FLORENCE, S.C. — Both of the two Florence City Council primaries that were contested Tuesday resulted in runoffs.
In the race for the District 3 seat, Bryan Braddock will face former city councilman Robby Hill in a runoff scheduled for Feb. 9.
In the race for the Democratic nominee for District 1, Lashonda Nesmith Jackson will face Joey McMillan in the runoff, also scheduled for Feb. 9.
Braddock fell just six votes short of the 50%-plus-one total that he needed to avoid a runoff. He received 595 of the 1,199 votes (49.62%).
Hill, a former city councilman, received 282 votes (23.52%) to finish second.
Former city councilman Glynn Willis received 234 votes (19.52%) to finish third. John Sweeney finished fourth with 88 votes (7.34%).
Braddock said he is happy to be moving on to the runoff and appreciative of the support of the community.
Hill said on Facebook he is honored to be in the runoff. He added he appreciates everyone who voted in the race. Hill said that everyone in District 3 needs to vote in the runoff. He added he will be focused on reaching out to the supporters of the candidates that did not move on.
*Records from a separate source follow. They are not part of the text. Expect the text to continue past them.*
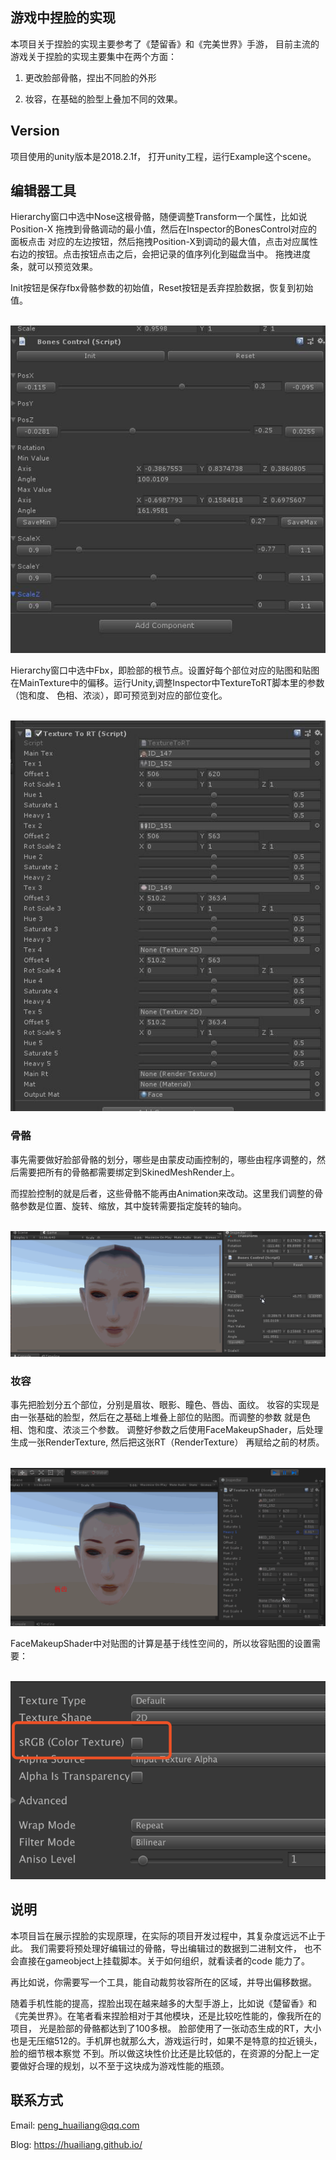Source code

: 
## 游戏中捏脸的实现


本项目关于捏脸的实现主要参考了《楚留香》和《完美世界》手游， 目前主流的游戏关于捏脸的实现主要集中在两个方面：

1. 更改脸部骨骼，捏出不同脸的外形

2. 妆容，在基础的脸型上叠加不同的效果。


## Version

项目使用的unity版本是2018.2.1f， 打开unity工程，运行Example这个scene。


## 编辑器工具



Hierarchy窗口中选中Nose这根骨骼，随便调整Transform一个属性，比如说Position-X 拖拽到骨骼调动的最小值，然后在Inspector的BonesControl对应的面板点击
对应的左边按钮，然后拖拽Position-X到调动的最大值，点击对应属性右边的按钮。点击按钮点击之后，会把记录的值序列化到磁盘当中。
拖拽进度条，就可以预览效果。

Init按钮是保存fbx骨骼参数的初始值，Reset按钮是丢弃捏脸数据，恢复到初始值。

<br><img src='image/control.jpg'><br>

Hierarchy窗口中选中Fbx，即脸部的根节点。设置好每个部位对应的贴图和贴图在MainTexture中的偏移。运行Unity,调整Inspector中TextureToRT脚本里的参数（饱和度、
色相、浓淡），即可预览到对应的部位变化。

<br><img src='image/texture.jpg'><br>

### 骨骼

事先需要做好脸部骨骼的划分，哪些是由蒙皮动画控制的，哪些由程序调整的，然后需要把所有的骨骼都需要绑定到SkinedMeshRender上。

而捏脸控制的就是后者，这些骨骼不能再由Animation来改动。这里我们调整的骨骼参数是位置、旋转、缩放，其中旋转需要指定旋转的轴向。


<br><img src='image/bone.gif'><br>


### 妆容

事先把脸划分五个部位，分别是眉妆、眼影、瞳色、唇齿、面纹。 妆容的实现是由一张基础的脸型，然后在之基础上堆叠上部位的贴图。而调整的参数
就是色相、饱和度、浓淡三个参数。 调整好参数之后使用FaceMakeupShader，后处理生成一张RenderTexture, 然后把这张RT（RenderTexture）
再赋给之前的材质。

<br><img src='image/paint.gif'><br>


FaceMakeupShader中对贴图的计算是基于线性空间的，所以妆容贴图的设置需要：


<br><img src='image/sample.png'><br>


## 说明

本项目旨在展示捏脸的实现原理，在实际的项目开发过程中，其复杂度远远不止于此。 我们需要将预处理好编辑过的骨骼，导出编辑过的数据到二进制文件，
也不会直接在gameobject上挂载脚本。关于如何组织，就看读者的code 能力了。

再比如说，你需要写一个工具，能自动裁剪妆容所在的区域，并导出偏移数据。

随着手机性能的提高，捏脸出现在越来越多的大型手游上，比如说《楚留香》和《完美世界》。在笔者看来捏脸相对于其他模块，还是比较吃性能的，像我所在的项目，
光是脸部的骨骼都达到了100多根。 脸部使用了一张动态生成的RT，大小也是无压缩512的。手机屏也就那么大，游戏运行时，如果不是特意的拉近镜头，脸的细节根本察觉
不到。所以做这块性价比还是比较低的，在资源的分配上一定要做好合理的规划，以不至于这块成为游戏性能的瓶颈。


## 联系方式

Email: peng_huailiang@qq.com

Blog:  https://huailiang.github.io/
Braddock said he appreciates the support of the voters, especially when considering the strong field of candidates he faced.
The winner of the Republican nomination will essentially be elected to the city council because there is no Democratic opposition in the March 30 general election.
In the District 1 Democratic primary, Nesmith Jackson received 236 of 653 votes (36.14) to finish first among five candidates.
McMillan finished second with 194 votes (29.71%).
Darryl Witherspoon Mitchell finished third (91 votes, 13.94%), followed by James “Big Man” Kennedy (99 votes, 13.48%) and Jermaine C. Nowline (44 votes, 6.74%).
The winner of the Democratic nomination will face Republican William Schofield in the March 30 general election.
Nesmith Jackson said she is excited to be moving on to the runoff. She added that she felt she had the support of the community behind her. She said she thought she would win the Democratic nomination Tuesday night but is willing to wait another two weeks.
McMillan said he is glad to be in the runoff. He added that he is a political newcomer and he feels he did pretty well to get in the runoff in his first race. He also said he is going to “circle the wagons” and keep doing what he did to get into the runoff to win the Democratic nomination.
The results were provided by the Florence County Board of Voter Registration and Elections. These results are unofficial and subject to change when the board of elections meets Thursday to rule on any provisional ballots. Provisional ballots are ballots cast when the potential voter is unable to prove they are who they say they are at the polls. Traditionally, the final numbers change slightly due to provisional ballots being added.
David Alford, the director of the Florence County Board of Voter Registration and Elections, said Tuesday afternoon that turnout was light everywhere he knew of in the two races.
Unofficial results indicate a turnout of 1,858 voters including 1,202 in the District 3 race and 656 in the District 1 race.
The elections were primaries to determine the party nominees for two seats on the city council. Those seats were vacated in November when Teresa Myers Ervin was elected mayor and Frank J. "Buddy" Brand II was elected to the county council. Myers Ervin defeated Braddock.
Alford also added that he had instructed poll workers to look up voters by hand instead of a computer to eliminate the possibility of someone or several someones voting in a race they should not be.
He also said that there was an issue at Briggs Elementary School on Tuesday morning because a candidate had placed signs too close to the precinct. He did not specify the candidate or race.